19-year-old American becomes youngest person to row solo across Atlantic Ocean
"I lived off of Pringles and candy for a long time," the New Jersey native said.
— -- New Jersey teenager Oliver Crane became the youngest person to row solo across the Atlantic Ocean early Sunday, when he arrived on the Caribbean island of Antigua to a crowd of cheering friends and family.
The 19-year-old broke the previous record for the youngest solo crossing, set in 2010 that was held by then-22-year-old Katie Spotz.
Crane completed his 3,000-mile voyage in 44 days after starting in the Canary Islands on Dec. 14
"It was hard starting out from La Gomera, off the coast of Africa, taking that first stroke and knowing I had close to a million more strokes to go and 3,000 miles left," the teen told ABC News. "But I got through it, and I'm glad to have."
Crane's 23-foot, custom-built boat, nicknamed "Team Homeward Bound", has a solar-powered water maker and is designed to right itself if it capsizes, which happened a number of times along the way. There's no toilet on board - Crane had to use a bucket.

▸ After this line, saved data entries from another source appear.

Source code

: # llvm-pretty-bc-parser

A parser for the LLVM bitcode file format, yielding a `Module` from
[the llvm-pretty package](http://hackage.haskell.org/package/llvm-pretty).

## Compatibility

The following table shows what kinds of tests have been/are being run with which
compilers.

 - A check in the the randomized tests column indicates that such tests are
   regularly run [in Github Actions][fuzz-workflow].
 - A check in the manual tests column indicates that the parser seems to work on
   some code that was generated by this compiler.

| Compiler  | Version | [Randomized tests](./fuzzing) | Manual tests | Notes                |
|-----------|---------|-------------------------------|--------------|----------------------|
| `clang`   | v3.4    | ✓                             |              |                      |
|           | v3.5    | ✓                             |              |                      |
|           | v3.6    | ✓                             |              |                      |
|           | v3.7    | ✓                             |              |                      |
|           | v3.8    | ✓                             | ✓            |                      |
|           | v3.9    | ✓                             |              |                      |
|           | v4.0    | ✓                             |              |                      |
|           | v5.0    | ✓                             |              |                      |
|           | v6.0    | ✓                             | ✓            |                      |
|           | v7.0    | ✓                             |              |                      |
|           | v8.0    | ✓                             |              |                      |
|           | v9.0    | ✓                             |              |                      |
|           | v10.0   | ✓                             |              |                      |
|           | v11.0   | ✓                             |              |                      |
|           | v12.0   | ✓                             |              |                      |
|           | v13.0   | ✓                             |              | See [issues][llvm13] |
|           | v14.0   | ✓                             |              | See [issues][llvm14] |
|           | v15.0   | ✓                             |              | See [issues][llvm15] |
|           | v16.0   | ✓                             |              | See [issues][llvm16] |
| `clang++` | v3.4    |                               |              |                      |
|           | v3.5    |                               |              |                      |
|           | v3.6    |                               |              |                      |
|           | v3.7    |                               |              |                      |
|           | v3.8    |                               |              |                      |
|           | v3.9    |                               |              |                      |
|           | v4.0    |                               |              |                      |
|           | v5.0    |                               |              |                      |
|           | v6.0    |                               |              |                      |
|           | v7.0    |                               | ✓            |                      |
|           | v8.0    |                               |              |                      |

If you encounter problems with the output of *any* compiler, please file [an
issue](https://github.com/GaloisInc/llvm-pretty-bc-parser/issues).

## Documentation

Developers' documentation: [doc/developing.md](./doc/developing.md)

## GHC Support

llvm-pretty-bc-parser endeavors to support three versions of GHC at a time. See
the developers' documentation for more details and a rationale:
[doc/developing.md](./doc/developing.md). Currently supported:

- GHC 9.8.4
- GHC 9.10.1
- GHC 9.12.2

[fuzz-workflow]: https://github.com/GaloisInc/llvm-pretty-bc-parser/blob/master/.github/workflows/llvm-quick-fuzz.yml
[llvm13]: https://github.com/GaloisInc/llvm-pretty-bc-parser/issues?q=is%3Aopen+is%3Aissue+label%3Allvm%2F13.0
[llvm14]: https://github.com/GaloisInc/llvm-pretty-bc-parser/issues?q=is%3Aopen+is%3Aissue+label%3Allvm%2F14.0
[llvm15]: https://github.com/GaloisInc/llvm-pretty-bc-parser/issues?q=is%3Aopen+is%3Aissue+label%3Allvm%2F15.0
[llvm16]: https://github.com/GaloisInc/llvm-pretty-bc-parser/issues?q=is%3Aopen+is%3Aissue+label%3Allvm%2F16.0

Crane says he had two satellite phones on board to communicate with his team on shore, who helped him with navigation and weather forecasts, and got texts from his family, who he says have always pushed him to test his limits. But just like a lot of 19-year-olds, left to his own devices, Crane's nutrition took a hit.
"I ate mainly junk food," he said. "I was supposed to eat freeze-dried food as my main energy source, but I had a hard time getting it down, so I lived off of Pringles and candy for a long time."
Leaving in December meant spending Christmas and New Year's alone for the first time as well. But Crane says it turned out to be one of his favorites of all time.
"I was out there rowing and I got visited by a passing sailing yacht," he told ABC News. "They sang me Christmas carols, circled around and wished me well on my journey."
Arriving in Antigua Sunday morning in the dark of night, Crane was greeted by a pack of friends and family on shore, Crane lit red flares on his boat, holding out his arms in triumph. He said seeing the crowd was a homecoming in itself.
"It was incredible," Crane said. "You are out there with just you, the boot and water, day after day. You get really lonely. And then coming into Antigua harbor, seeing my family and friends. I've never felt so much joy, seeing them all, never felt so much love. It was an amazing experience."
On his website, Crane said he was using the trip to raise money for ocean conversation and homelessness.
He said he plans to head to Princeton University to study political science. As far as his next adventure, Crane, a longtime rower, said that for now, no more water.
"Now that I've got this under my belt I’m excited, I'd like to take on new things,” Crane said. “Maybe climb a few mountains. Land-based, definitely. I'm going to take a break from the ocean for a while. I'm enjoying solid ground."